Word for word, copy out the data below, omitting pictures.
[Records supplied — start]
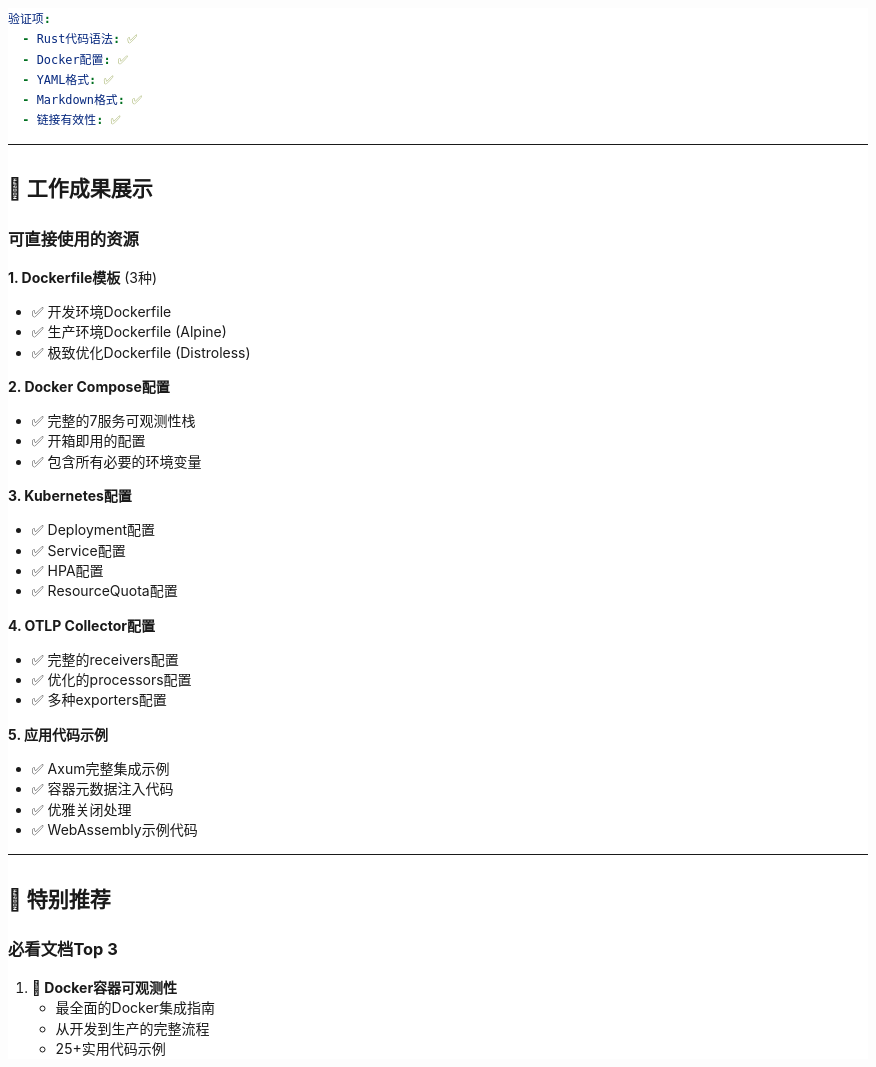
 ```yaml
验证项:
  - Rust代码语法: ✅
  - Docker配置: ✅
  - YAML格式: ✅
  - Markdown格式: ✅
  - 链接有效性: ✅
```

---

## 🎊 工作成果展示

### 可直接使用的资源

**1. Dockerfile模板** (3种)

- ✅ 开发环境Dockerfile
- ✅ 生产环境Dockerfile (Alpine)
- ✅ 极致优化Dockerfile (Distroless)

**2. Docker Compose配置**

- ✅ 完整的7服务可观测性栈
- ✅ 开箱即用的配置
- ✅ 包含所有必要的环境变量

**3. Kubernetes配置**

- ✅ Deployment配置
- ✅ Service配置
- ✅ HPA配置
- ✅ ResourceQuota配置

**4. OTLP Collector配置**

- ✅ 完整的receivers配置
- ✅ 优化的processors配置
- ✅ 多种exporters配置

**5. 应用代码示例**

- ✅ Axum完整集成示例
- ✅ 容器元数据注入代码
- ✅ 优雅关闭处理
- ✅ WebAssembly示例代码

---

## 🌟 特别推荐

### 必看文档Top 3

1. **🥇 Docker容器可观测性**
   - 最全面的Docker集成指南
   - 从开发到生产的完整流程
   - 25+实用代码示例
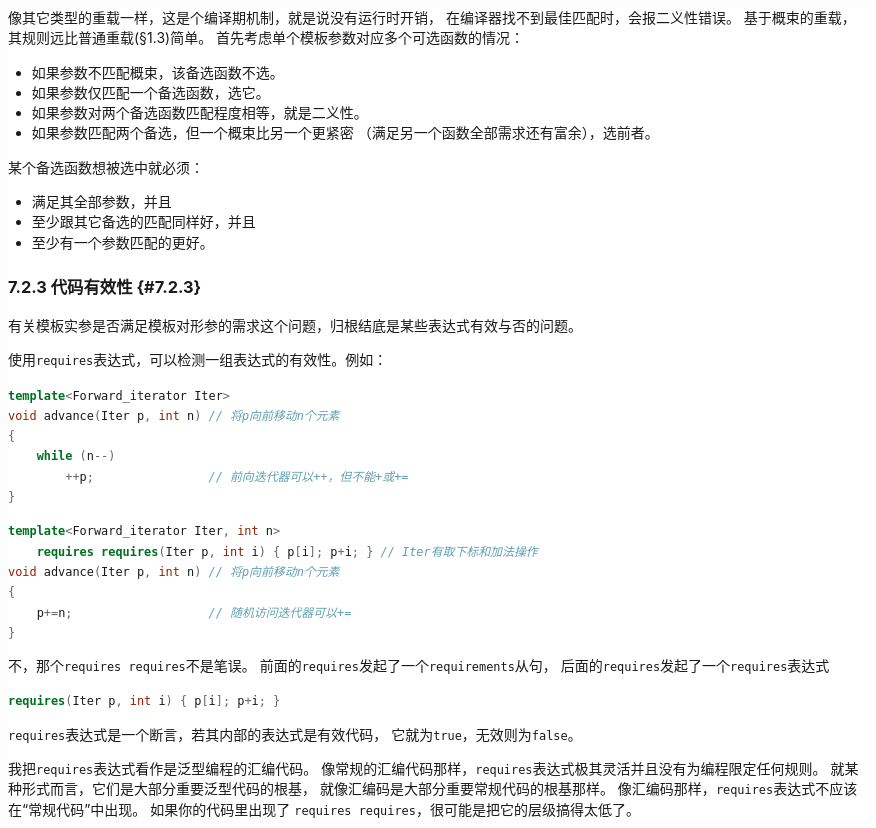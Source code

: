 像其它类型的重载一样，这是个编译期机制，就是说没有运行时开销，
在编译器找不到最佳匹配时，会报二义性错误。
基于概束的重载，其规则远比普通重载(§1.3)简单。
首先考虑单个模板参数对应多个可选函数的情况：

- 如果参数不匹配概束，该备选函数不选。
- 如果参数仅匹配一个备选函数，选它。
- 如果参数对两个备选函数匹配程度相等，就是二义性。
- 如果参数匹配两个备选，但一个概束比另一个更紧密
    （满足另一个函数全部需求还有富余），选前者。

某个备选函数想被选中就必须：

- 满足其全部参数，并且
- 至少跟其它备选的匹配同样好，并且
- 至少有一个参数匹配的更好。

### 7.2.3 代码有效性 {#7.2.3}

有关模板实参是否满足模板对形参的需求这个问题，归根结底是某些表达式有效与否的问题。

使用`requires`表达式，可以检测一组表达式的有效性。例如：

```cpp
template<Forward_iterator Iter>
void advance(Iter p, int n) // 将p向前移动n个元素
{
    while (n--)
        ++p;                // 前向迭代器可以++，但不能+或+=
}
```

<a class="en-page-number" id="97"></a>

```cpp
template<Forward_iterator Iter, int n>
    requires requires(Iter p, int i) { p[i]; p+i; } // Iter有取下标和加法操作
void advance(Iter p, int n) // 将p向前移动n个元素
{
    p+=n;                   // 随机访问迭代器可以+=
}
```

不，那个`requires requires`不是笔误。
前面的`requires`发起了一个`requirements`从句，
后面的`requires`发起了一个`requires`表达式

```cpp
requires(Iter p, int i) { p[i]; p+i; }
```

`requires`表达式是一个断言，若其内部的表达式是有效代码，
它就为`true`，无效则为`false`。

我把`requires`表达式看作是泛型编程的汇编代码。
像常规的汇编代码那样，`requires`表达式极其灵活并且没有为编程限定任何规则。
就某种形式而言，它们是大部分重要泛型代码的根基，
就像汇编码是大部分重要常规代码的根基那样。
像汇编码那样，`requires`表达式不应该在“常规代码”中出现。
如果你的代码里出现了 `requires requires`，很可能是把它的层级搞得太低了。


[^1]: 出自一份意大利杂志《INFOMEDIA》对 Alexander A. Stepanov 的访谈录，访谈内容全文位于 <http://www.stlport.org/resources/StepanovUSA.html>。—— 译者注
[Records supplied — finish]
#### Exercise answer
 ```yaml
验证项:
  - Rust代码语法: ✅
  - Docker配置: ✅
  - YAML格式: ✅
  - Markdown格式: ✅
  - 链接有效性: ✅
```

---

## 🎊 工作成果展示

### 可直接使用的资源

**1. Dockerfile模板** (3种)

- ✅ 开发环境Dockerfile
- ✅ 生产环境Dockerfile (Alpine)
- ✅ 极致优化Dockerfile (Distroless)

**2. Docker Compose配置**

- ✅ 完整的7服务可观测性栈
- ✅ 开箱即用的配置
- ✅ 包含所有必要的环境变量

**3. Kubernetes配置**

- ✅ Deployment配置
- ✅ Service配置
- ✅ HPA配置
- ✅ ResourceQuota配置

**4. OTLP Collector配置**

- ✅ 完整的receivers配置
- ✅ 优化的processors配置
- ✅ 多种exporters配置

**5. 应用代码示例**

- ✅ Axum完整集成示例
- ✅ 容器元数据注入代码
- ✅ 优雅关闭处理
- ✅ WebAssembly示例代码

---

## 🌟 特别推荐

### 必看文档Top 3

1. **🥇 Docker容器可观测性**
   - 最全面的Docker集成指南
   - 从开发到生产的完整流程
   - 25+实用代码示例
Source code

: 像其它类型的重载一样，这是个编译期机制，就是说没有运行时开销，
在编译器找不到最佳匹配时，会报二义性错误。
基于概束的重载，其规则远比普通重载(§1.3)简单。
首先考虑单个模板参数对应多个可选函数的情况：

- 如果参数不匹配概束，该备选函数不选。
- 如果参数仅匹配一个备选函数，选它。
- 如果参数对两个备选函数匹配程度相等，就是二义性。
- 如果参数匹配两个备选，但一个概束比另一个更紧密
    （满足另一个函数全部需求还有富余），选前者。

某个备选函数想被选中就必须：

- 满足其全部参数，并且
- 至少跟其它备选的匹配同样好，并且
- 至少有一个参数匹配的更好。

### 7.2.3 代码有效性 {#7.2.3}

有关模板实参是否满足模板对形参的需求这个问题，归根结底是某些表达式有效与否的问题。

使用`requires`表达式，可以检测一组表达式的有效性。例如：

```cpp
template<Forward_iterator Iter>
void advance(Iter p, int n) // 将p向前移动n个元素
{
    while (n--)
        ++p;                // 前向迭代器可以++，但不能+或+=
}
```

<a class="en-page-number" id="97"></a>

```cpp
template<Forward_iterator Iter, int n>
    requires requires(Iter p, int i) { p[i]; p+i; } // Iter有取下标和加法操作
void advance(Iter p, int n) // 将p向前移动n个元素
{
    p+=n;                   // 随机访问迭代器可以+=
}
```

不，那个`requires requires`不是笔误。
前面的`requires`发起了一个`requirements`从句，
后面的`requires`发起了一个`requires`表达式

```cpp
requires(Iter p, int i) { p[i]; p+i; }
```

`requires`表达式是一个断言，若其内部的表达式是有效代码，
它就为`true`，无效则为`false`。

我把`requires`表达式看作是泛型编程的汇编代码。
像常规的汇编代码那样，`requires`表达式极其灵活并且没有为编程限定任何规则。
就某种形式而言，它们是大部分重要泛型代码的根基，
就像汇编码是大部分重要常规代码的根基那样。
像汇编码那样，`requires`表达式不应该在“常规代码”中出现。
如果你的代码里出现了 `requires requires`，很可能是把它的层级搞得太低了。


[^1]: 出自一份意大利杂志《INFOMEDIA》对 Alexander A. Stepanov 的访谈录，访谈内容全文位于 <http://www.stlport.org/resources/StepanovUSA.html>。—— 译者注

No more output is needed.